The not so good– I have never had to contend with weather for such prolonged periods! Seriously, it snows in England and you might get a day or 2 where you don’t want to train out side. Here I am lucky to get 2 days a week it is suitable to cycle and run outside between the snow and cold. My turbo trainer is getting a lot of use (probably why my bike stats are getting so much better!) running however is hard work. I don’t like treadmill running so psychologically it is tough to make myself go and do (and freakishly hot in the non-aircon gym) but needs must going forward until the spring comes.
19 weeks to go now so no excuses!
The unusual– I have been working in fitness for around 12 years now, I have worked and trained in loads of gyms and find the setting very natural and comfortable now for the most part. However, stepping into my local swimming pool in Munich was so far outside my comfort zone.
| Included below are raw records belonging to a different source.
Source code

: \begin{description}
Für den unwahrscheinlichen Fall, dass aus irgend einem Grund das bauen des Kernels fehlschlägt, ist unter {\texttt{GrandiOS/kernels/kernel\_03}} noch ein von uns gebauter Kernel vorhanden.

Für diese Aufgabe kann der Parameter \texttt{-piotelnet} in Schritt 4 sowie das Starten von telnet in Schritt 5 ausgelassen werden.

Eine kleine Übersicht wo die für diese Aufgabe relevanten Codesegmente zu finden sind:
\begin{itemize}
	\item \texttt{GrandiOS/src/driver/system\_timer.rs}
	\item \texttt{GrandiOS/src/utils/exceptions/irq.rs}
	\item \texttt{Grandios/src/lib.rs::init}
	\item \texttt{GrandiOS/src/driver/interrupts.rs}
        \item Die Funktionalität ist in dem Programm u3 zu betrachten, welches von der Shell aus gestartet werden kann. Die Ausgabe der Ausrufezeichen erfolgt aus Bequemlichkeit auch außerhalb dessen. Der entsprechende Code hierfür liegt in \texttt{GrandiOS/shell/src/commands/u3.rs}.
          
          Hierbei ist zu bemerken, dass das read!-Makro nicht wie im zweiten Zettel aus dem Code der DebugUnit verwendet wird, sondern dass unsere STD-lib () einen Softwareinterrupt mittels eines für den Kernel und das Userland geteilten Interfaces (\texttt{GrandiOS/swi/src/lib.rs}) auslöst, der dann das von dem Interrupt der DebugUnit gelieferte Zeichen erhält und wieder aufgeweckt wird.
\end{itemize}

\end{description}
I don’t know what all the signs mean, I can’t work out how to use the lockers (I still can’t work this out and have yet to actually lock my things away), I got lost on the way to the pool and then could only find the men’s toilets. Oh and have I mentioned it’s a massive communal changing room so half of this I was doing in just my swimming costume and wandering about?
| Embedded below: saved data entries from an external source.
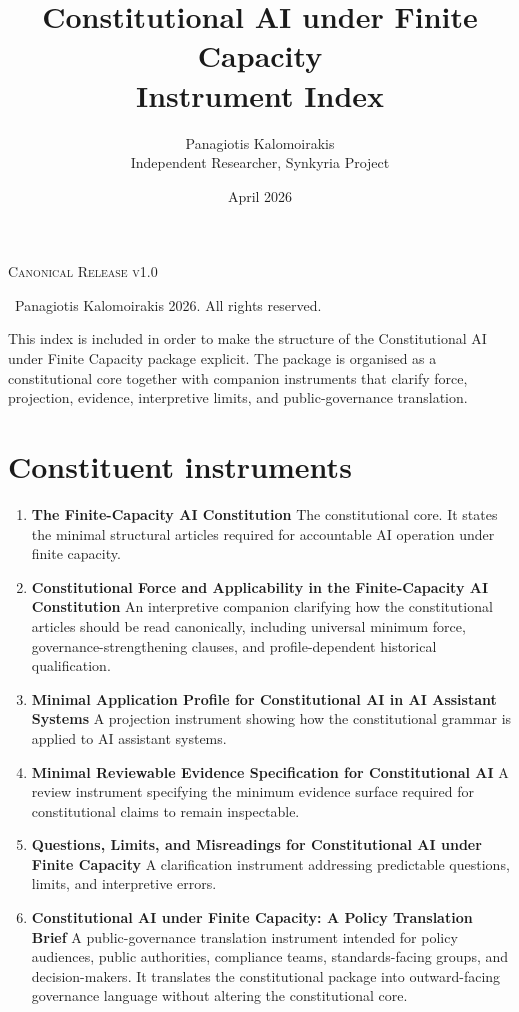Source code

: \documentclass[11pt]{article}
\title{Constitutional AI under Finite Capacity\\
Instrument Index}
\author{Panagiotis Kalomoirakis\\
Independent Researcher, Synkyria Project}
\date{April 2026}
\begin{document}
\maketitle


\begin{center}
\small\textsc{Canonical Release v1.0}

\small \textcopyright\ Panagiotis Kalomoirakis 2026. All rights reserved.

\end{center}

\noindent This index is included in order to make the structure of the Constitutional AI under Finite Capacity package explicit. The package is organised as a constitutional core together with companion instruments that clarify force, projection, evidence, interpretive limits, and public-governance translation.

\section*{Constituent instruments}

\begin{enumerate}[leftmargin=2em]
    \item \textbf{The Finite-Capacity AI Constitution}  
    The constitutional core. It states the minimal structural articles required for accountable AI operation under finite capacity.

    \item \textbf{Constitutional Force and Applicability in the Finite-Capacity AI Constitution}  
    An interpretive companion clarifying how the constitutional articles should be read canonically, including universal minimum force, governance-strengthening clauses, and profile-dependent historical qualification.

    \item \textbf{Minimal Application Profile for Constitutional AI in AI Assistant Systems}  
    A projection instrument showing how the constitutional grammar is applied to AI assistant systems.

    \item \textbf{Minimal Reviewable Evidence Specification for Constitutional AI}  
    A review instrument specifying the minimum evidence surface required for constitutional claims to remain inspectable.

    \item \textbf{Questions, Limits, and Misreadings for Constitutional AI under Finite Capacity}  
    A clarification instrument addressing predictable questions, limits, and interpretive errors.

    \item \textbf{Constitutional AI under Finite Capacity: A Policy Translation Brief}  
    A public-governance translation instrument intended for policy audiences, public authorities, compliance teams, standards-facing groups, and decision-makers. It translates the constitutional package into outward-facing governance language without altering the constitutional core.
\end{enumerate}
\end{document}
Now it’s a beautiful old pool, super local to where I live and really quiet in the day so its not all bad. After a few weeks I have worked it out a little…well I think I have, honestly, I could still be getting it wrong but I manage to get in the pool and get a session done so that’s all I need right now!
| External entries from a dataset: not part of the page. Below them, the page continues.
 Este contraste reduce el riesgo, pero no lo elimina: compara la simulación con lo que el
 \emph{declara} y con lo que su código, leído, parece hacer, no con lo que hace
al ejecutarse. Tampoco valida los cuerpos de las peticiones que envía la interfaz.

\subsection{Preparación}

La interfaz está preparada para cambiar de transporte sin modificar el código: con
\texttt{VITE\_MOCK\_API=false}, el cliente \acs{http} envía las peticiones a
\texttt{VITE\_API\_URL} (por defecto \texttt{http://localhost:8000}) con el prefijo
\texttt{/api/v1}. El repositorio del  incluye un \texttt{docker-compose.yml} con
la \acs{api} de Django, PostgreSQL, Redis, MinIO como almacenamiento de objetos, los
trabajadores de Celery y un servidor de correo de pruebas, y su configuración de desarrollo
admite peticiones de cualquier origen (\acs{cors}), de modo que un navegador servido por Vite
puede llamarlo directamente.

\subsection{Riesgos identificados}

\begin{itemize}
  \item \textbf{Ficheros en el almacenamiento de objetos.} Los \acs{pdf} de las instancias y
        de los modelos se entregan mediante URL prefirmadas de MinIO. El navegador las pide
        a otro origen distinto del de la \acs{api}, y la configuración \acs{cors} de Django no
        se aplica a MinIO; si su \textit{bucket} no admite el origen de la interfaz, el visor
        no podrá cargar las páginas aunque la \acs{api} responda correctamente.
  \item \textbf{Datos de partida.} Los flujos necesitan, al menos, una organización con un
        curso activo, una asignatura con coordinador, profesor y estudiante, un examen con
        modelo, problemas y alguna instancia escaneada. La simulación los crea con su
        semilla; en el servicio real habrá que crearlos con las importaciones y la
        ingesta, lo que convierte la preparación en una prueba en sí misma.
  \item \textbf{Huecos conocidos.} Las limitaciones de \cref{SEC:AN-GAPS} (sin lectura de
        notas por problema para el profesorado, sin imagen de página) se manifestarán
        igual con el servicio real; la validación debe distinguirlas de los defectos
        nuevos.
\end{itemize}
More fitting for context of this blog is that this experience really made me think;
The difficulty I was having for the first few weeks is exactly how people feel when then come into new classes, gyms or personal training for the first time. We as trainers talk in language they don’t understand, they don’t know which way to go or what to do when they get there. They don’t know how it is going to feel and that is scary! I can totally see why people keep trying to start getting fit and don’t commit to joining anywhere (or go back to something they already tried and didn’t stick to-because it’s comfortable even if not working), because if every new gym or place you go to gives you that fear and uncertainty it is natural to want to run away.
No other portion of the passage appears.